### [Source records]
☆ ☆ ☆ ☆

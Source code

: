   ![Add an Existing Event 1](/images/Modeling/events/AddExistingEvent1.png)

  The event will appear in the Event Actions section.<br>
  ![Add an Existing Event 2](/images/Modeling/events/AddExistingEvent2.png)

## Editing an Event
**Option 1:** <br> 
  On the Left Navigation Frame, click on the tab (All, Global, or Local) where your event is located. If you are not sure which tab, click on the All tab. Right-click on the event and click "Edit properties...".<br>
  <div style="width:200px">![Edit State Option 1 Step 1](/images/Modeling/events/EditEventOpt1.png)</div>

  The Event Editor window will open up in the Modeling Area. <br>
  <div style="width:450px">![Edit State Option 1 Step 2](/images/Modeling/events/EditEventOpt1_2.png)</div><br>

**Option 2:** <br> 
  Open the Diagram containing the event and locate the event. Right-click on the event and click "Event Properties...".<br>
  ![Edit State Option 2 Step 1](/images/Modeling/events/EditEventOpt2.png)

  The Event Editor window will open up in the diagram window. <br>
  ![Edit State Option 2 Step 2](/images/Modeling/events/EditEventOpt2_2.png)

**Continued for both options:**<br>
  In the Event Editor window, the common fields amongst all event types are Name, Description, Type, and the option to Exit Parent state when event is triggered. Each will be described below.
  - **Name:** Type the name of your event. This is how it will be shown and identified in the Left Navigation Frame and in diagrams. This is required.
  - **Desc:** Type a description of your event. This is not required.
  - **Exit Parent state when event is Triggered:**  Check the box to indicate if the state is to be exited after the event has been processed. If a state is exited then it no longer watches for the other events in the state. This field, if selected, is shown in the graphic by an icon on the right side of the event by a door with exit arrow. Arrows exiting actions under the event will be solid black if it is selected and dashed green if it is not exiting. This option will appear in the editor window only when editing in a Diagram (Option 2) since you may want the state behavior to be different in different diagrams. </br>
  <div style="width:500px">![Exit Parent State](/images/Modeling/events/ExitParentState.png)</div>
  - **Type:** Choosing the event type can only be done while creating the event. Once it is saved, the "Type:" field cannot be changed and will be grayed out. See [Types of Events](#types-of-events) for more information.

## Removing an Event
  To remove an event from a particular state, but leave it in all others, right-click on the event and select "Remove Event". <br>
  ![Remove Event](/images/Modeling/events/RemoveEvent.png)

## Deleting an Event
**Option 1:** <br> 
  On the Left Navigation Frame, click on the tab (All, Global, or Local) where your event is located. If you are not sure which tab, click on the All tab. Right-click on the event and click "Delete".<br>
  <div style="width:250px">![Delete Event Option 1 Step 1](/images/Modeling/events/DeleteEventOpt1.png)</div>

☆ ☆ ☆ ☆

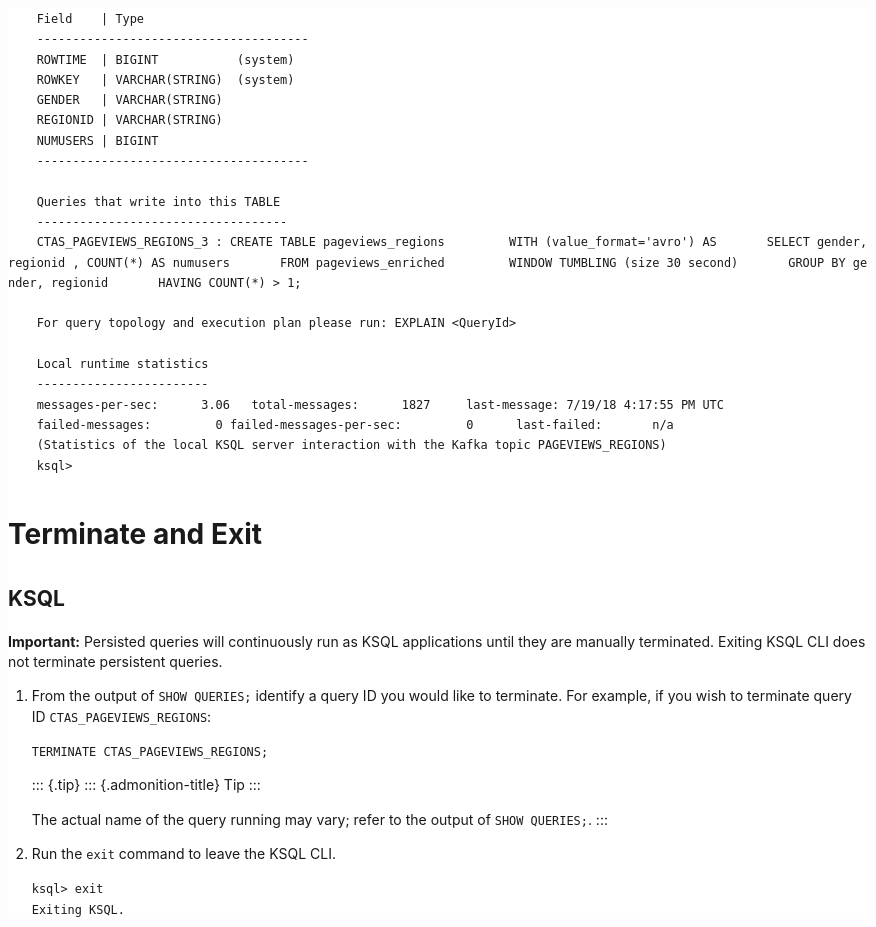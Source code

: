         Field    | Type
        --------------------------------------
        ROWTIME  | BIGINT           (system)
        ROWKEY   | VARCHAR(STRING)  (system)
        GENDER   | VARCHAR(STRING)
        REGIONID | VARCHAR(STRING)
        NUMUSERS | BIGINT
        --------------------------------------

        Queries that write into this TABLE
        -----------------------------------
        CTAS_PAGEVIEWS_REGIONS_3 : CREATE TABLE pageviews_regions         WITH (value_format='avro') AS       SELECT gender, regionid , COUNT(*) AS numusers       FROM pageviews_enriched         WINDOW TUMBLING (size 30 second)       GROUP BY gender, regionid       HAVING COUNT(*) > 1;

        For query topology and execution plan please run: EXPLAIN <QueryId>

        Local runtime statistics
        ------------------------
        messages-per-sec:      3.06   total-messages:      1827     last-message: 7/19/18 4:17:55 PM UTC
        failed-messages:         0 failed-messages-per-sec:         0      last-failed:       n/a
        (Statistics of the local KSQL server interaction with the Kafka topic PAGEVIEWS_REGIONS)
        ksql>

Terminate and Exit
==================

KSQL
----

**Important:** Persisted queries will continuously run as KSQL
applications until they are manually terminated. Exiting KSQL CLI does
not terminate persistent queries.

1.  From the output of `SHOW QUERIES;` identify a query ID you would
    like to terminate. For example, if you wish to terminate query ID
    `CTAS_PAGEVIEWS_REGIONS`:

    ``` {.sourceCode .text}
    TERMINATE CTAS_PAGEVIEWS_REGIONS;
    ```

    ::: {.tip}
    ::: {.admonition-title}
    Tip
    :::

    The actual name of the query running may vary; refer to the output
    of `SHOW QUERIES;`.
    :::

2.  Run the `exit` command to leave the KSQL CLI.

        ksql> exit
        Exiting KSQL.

☆ ☆ ☆ ☆

Give the number of lines in the records above in which the word "style" appears. Include no other text.

### [Answer to the exercise]
4